Note: The margin and buying power requirement are subject to adjustment by Moomoo from time to time according to market conditions.
Call Calendar Spread: Long Call + Short Call (same underlying stock, contract size and strike price, but different expiration date)
Put Calendar Spread: Long Put + Short Put (same underlying stock, contract size and strike price, but different expiration date)
① If the short option expires after the long option:
Call Calendar: Short Call Margin Requirement
Put Calendar: Short Put Margin Requirement
② If the long option expires after the short option:
Call Calendar: 0
Put Calendar: 0
A. If you open a short calendar spread by placing a two-leg order, the buying power required will be the short option margin requirement, subtracts the net premium you'll receive, and plus the trading fees.

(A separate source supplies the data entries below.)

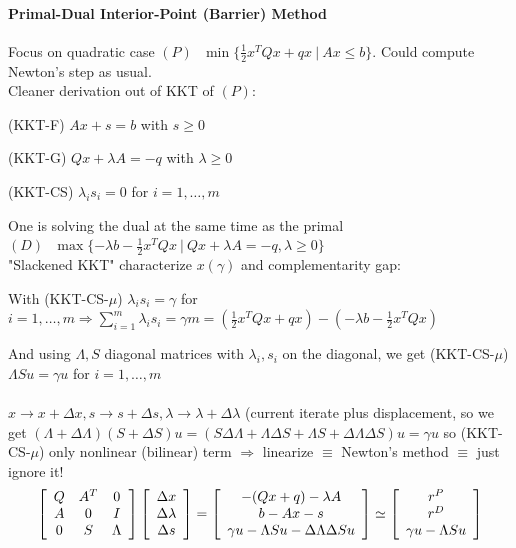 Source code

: \documentclass[10pt]{report}
\begin{document}
\paragraph{Primal-Dual Interior-Point (Barrier) Method} Focus on quadratic case $(P)\:\:\:\min\{\frac{1}{2}x^TQx+qx\:|\:Ax\leq b\}$. Could compute Newton's step as usual.\\
Cleaner derivation out of KKT of $(P)$:
\begin{list}{}{}
	\item[(KKT-F)] $Ax + s = b$ with $s\geq 0$
	\item[(KKT-G)] $Qx + \lambda A = -q$ with $\lambda \geq 0$
	\item[(KKT-CS)] $\lambda_i s_i= 0$ for $i=1,\ldots,m$
\end{list}
One is solving the dual at the same time as the primal $(D)\:\:\:\max\{-\lambda b-\frac{1}{2}x^TQx\:|\:Qx+\lambda A= - q, \lambda \geq 0\}$\\
"Slackened KKT" characterize $x(\gamma)$ and complementarity gap:
\begin{list}{}{}
	\item With (KKT-CS-$\mu$) $\lambda_i s_i = \gamma$ for $i=1,\ldots,m \Rightarrow \sum_{i=1}^m\lambda_i s_i = \gamma m = (\frac{1}{2}x^TQx + qx)-(-\lambda b - \frac{1}{2}x^TQx)$
\end{list}
And using $\Lambda, S$ diagonal matrices with $\lambda_i, s_i$ on the diagonal, we get (KKT-CS-$\mu$) $\Lambda Su = \gamma u$ for $i=1,\ldots,m$\\\\
$x\rightarrow x + \Delta x, s\rightarrow s + \Delta s, \lambda \rightarrow \lambda + \Delta\lambda$ (current iterate plus displacement, so we get $(\Lambda + \Delta\Lambda)(S+\Delta S)u = (S\Delta\Lambda + \Lambda\Delta S + \Lambda S + \Delta\Lambda\Delta S)u = \gamma u$ so (KKT-CS-$\mu$) only nonlinear (bilinear) term $\Rightarrow$ linearize $\equiv$ Newton's method $\equiv$ just ignore it!
$$\left[\begin{array}{c c c}
Q&A^T&0\\
A&0&I\\
0&S&\Lambda
\end{array}\right]\left[\begin{array}{c}
\Delta x\\
\Delta \lambda\\
\Delta s
\end{array}\right]=\left[\begin{array}{c}
-(Qx+q)-\lambda A\\
b-Ax-s\\
\gamma u-\Lambda Su - \Delta\Lambda\Delta Su
\end{array}\right] \simeq \left[\begin{array}{c}
r^P\\r^D\\\gamma u-\Lambda Su
\end{array}\right] $$
\end{document}
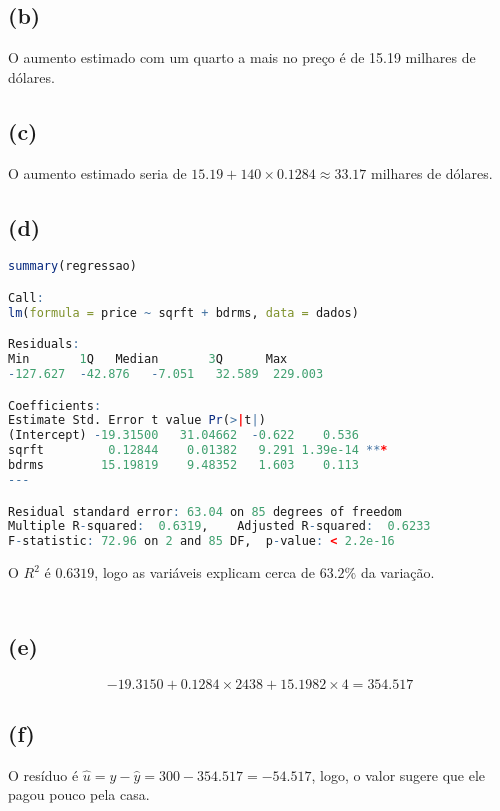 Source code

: \documentclass[12pt]{article}
\begin{document}
\subsection*{(b)}
O aumento estimado com um quarto a mais no preço é de 15.19 milhares de dólares.

\subsection*{(c)}
O aumento estimado seria de $15.19+140\times 0.1284\approx 33.17$ milhares de dólares.

\subsection*{(d)}

\begin{lstlisting}[language=R]
summary(regressao)

Call:
lm(formula = price ~ sqrft + bdrms, data = dados)

Residuals:
Min       1Q   Median       3Q      Max 
-127.627  -42.876   -7.051   32.589  229.003 

Coefficients:
Estimate Std. Error t value Pr(>|t|)    
(Intercept) -19.31500   31.04662  -0.622    0.536    
sqrft         0.12844    0.01382   9.291 1.39e-14 ***
bdrms        15.19819    9.48352   1.603    0.113    
---

Residual standard error: 63.04 on 85 degrees of freedom
Multiple R-squared:  0.6319,	Adjusted R-squared:  0.6233 
F-statistic: 72.96 on 2 and 85 DF,  p-value: < 2.2e-16

\end{lstlisting}

O $R^2$ é $0.6319$, logo as variáveis explicam cerca de $63.2\%$ da variação.\\\\

\subsection*{(e)}
\begin{equation*}
	-19.3150+0.1284\times2438+15.1982\times4=354.517
\end{equation*}

\subsection*{(f)}
O resíduo é $\hat{u}=y-\hat{y}=300-354.517=-54.517$, logo, o valor sugere que ele pagou pouco pela casa.
\end{document}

B. If you open a long calendar spread by placing a two-leg order, the buying power required will be the net premium you'll pay and plus the trading fees.
C. If you hold a long position of call(put) and then sell to open a call(put) with an earlier expiration date and same strike price, the short sell order of call(put) will also apply the margin reduction with no buying power required.
Notes:
● If no margin reduction is applied, it may be caused by holding insufficient long options or pending order of closing the long option position, or a different contract size.

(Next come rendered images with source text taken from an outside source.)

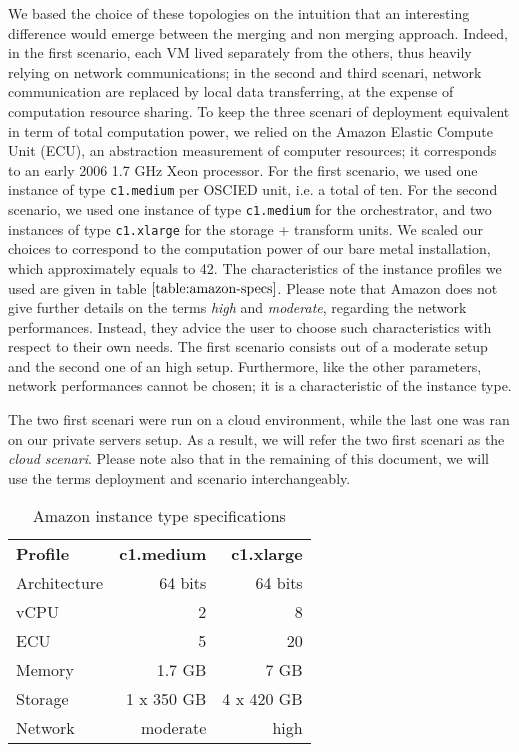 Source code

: \documentclass[a4paper, titlepage]{paper}
\numberwithin{figure}{section}
\numberwithin{table}{section}
\begin{document}
      We based the choice of these topologies on the intuition that an interesting difference would emerge between the merging and non merging approach. Indeed, in the first scenario, each VM lived separately from the others, thus heavily relying on network communications; in the second and third scenari, network communication are replaced by local data transferring, at the expense of computation resource sharing. To keep the three scenari of deployment equivalent in term of total computation power, we relied on the Amazon Elastic Compute Unit (ECU), an abstraction measurement of computer resources; it corresponds to an early 2006 1.7 GHz Xeon processor. For the first scenario, we used one instance of type \texttt{c1.medium} per OSCIED unit, i.e. a total of ten. For the second scenario, we used one instance of type \texttt{c1.medium} for the orchestrator, and two instances of type \texttt{c1.xlarge} for the storage + transform units. We scaled our choices to correspond to the computation power of our bare metal installation, which approximately equals to 42. The characteristics of the instance profiles we used are given in table $\ref{table:amazon-specs}$. Please note that Amazon does not give further details on the terms \emph{high} and \emph{moderate}, regarding the network performances. Instead, they advice the user to choose such characteristics with respect to their own needs. The first scenario consists out of a moderate setup and the second one of an high setup. Furthermore, like the other parameters, network performances cannot be chosen; it is a characteristic of the instance type.

      The two first scenari were run on a cloud environment, while the last one was ran on our private servers setup. As a result, we will refer the two first scenari as the \emph{cloud scenari}. Please note also that in the remaining of this document, we will use the terms deployment and scenario interchangeably.

      \begin{table}[ht]
        \centering
        \begin{tabular}{lrr}
          \textbf{Profile}  & \textbf{c1.medium}  & \textbf{c1.xlarge}  \\
          Architecture      & 64 bits             & 64 bits             \\
          vCPU              & 2                   & 8                   \\
          ECU               & 5                   & 20                  \\
          Memory            & 1.7 GB              & 7 GB                \\
          Storage           & 1 x 350 GB          & 4 x 420 GB          \\
          Network           & moderate            & high  
        \end{tabular}
        \caption{Amazon instance type specifications}
        \label{table:amazon-specs}
      \end{table}
\end{document}

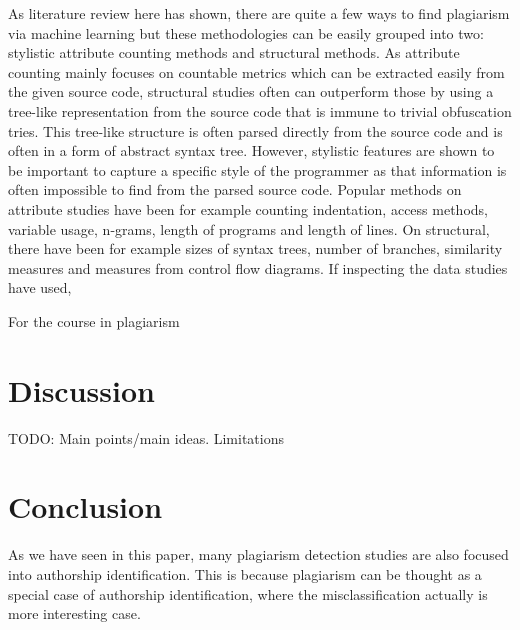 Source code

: \documentclass[english]{tktltiki2}
\theoremstyle{definition}
\theoremstyle{remark}
\begin{document}
As literature review here has shown, there are quite a few ways to find plagiarism via machine learning but these methodologies can be easily grouped into two: stylistic attribute counting methods and structural methods. As attribute counting mainly focuses on countable metrics which can be extracted easily from the given source code, structural studies often can outperform those by using a tree-like representation from the source code that is immune to trivial obfuscation tries. This tree-like structure is often parsed directly from the source code and is often in a form of abstract syntax tree. However, stylistic features are shown to be important to capture a specific style of the programmer as that information is often impossible to find from the parsed source code. Popular methods on attribute studies have been for example counting indentation, access methods, variable usage, n-grams, length of programs and length of lines. On structural, there have been for example sizes of syntax trees, number of branches, similarity measures and measures from control flow diagrams. If inspecting the data studies have used, 

For the course in plagiarism 


\section{Discussion}

TODO: Main points/main ideas. Limitations

\section{Conclusion}

As we have seen in this paper, many plagiarism detection studies are also focused into authorship identification. This is because plagiarism can be thought as a special case of authorship identification, where the misclassification actually is more interesting case. 


%
%
%
%







% 
\end{document}
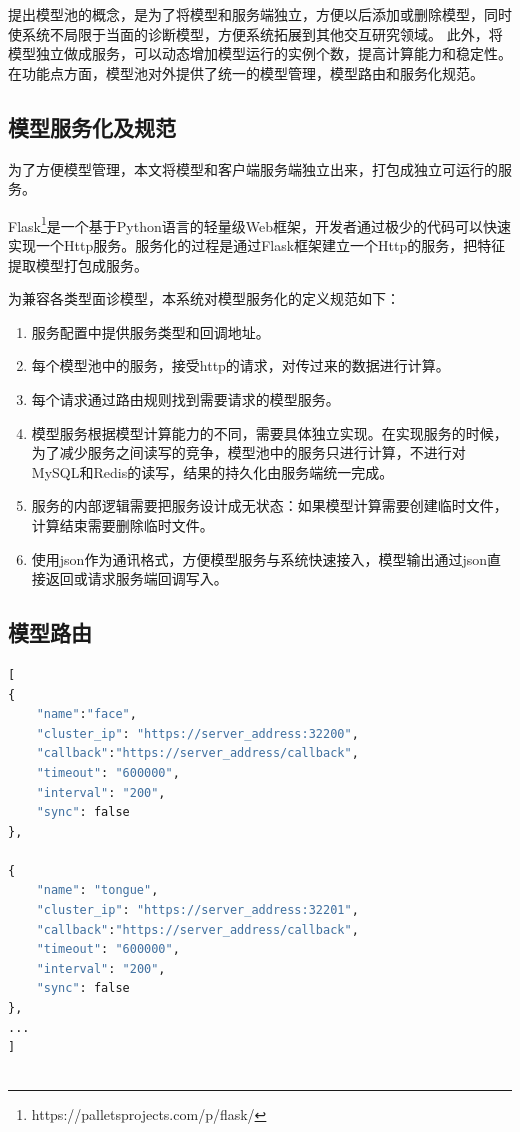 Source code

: 提出模型池的概念，是为了将模型和服务端独立，方便以后添加或删除模型，同时使系统不局限于当面的诊断模型，方便系统拓展到其他交互研究领域。
此外，将模型独立做成服务，可以动态增加模型运行的实例个数，提高计算能力和稳定性。
在功能点方面，模型池对外提供了统一的模型管理，模型路由和服务化规范。

\subsection{模型服务化及规范}
为了方便模型管理，本文将模型和客户端服务端独立出来，打包成独立可运行的服务。

Flask\footnote{https://palletsprojects.com/p/flask/}是一个基于Python语言的轻量级Web框架，开发者通过极少的代码可以快速实现一个Http服务。服务化的过程是通过Flask框架建立一个Http的服务，把特征提取模型打包成服务。

为兼容各类型面诊模型，本系统对模型服务化的定义规范如下：
\begin{enumerate}
 

    \item 服务配置中提供服务类型和回调地址。

    \item 每个模型池中的服务，接受http的请求，对传过来的数据进行计算。

    \item 每个请求通过路由规则找到需要请求的模型服务。

    \item 模型服务根据模型计算能力的不同，需要具体独立实现。在实现服务的时候，为了减少服务之间读写的竞争，模型池中的服务只进行计算，不进行对MySQL和Redis的读写，结果的持久化由服务端统一完成。

    \item 服务的内部逻辑需要把服务设计成无状态：如果模型计算需要创建临时文件，计算结束需要删除临时文件。

    \item 使用json作为通讯格式，方便模型服务与系统快速接入，模型输出通过json直接返回或请求服务端回调写入。
\end{enumerate}

\subsection{模型路由}

\begin{lstlisting}[language={Python}, title=services.json]
[
{
    "name":"face",
    "cluster_ip": "https://server_address:32200",
    "callback":"https://server_address/callback",
    "timeout": "600000",
    "interval": "200",
    "sync": false
}, 

{
    "name": "tongue",
    "cluster_ip": "https://server_address:32201",
    "callback":"https://server_address/callback",
    "timeout": "600000",
    "interval": "200",
    "sync": false
},
...
]
    
\end{lstlisting}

● The margin and buying power requirement are subject to adjustment by Moomoo from time to time according to market conditions.
Call Diagonal Spread: Long Call + Short Call (same underlying stock and contract size, but different expiration date and strike price)
Put Diagonal Spread: Long Put + Short Put (same underlying stock and contract size, but different expiration date and strike price)
① If the short option expires after the long option:
Call Diagonal: Short Call Margin Requirement
Put Diagonal: Short Put Margin Requirement
② If the long option expires after the short option:
Call Diagonal: Max(Long Call Strike – Short Call Strike, 0) × Contract Size
Put Diagonal: Max(Short Put Strike – Long Put Strike, 0) × Contract Size
A. If you open a diagonal spread by placing a two-leg order, the buying power required will be the margin requirement calculated using the above formula, subtracts the net premium you'll receive(or plus the net premium you'll pay), and plus the trading fees.
B. If you hold a long position of call(put) and then sell to open a call(put) with an earlier expiration date and a higher(lower) strike price, the short sell order of call(put) will also apply the margin reduction with no buying power required.
Notes:
● If no margin reduction is applied, it may be caused by holding insufficient long options or pending order of closing the long option position, or a different contract size.
● The margin and buying power requirement are subject to adjustment by Moomoo from time to time according to market conditions.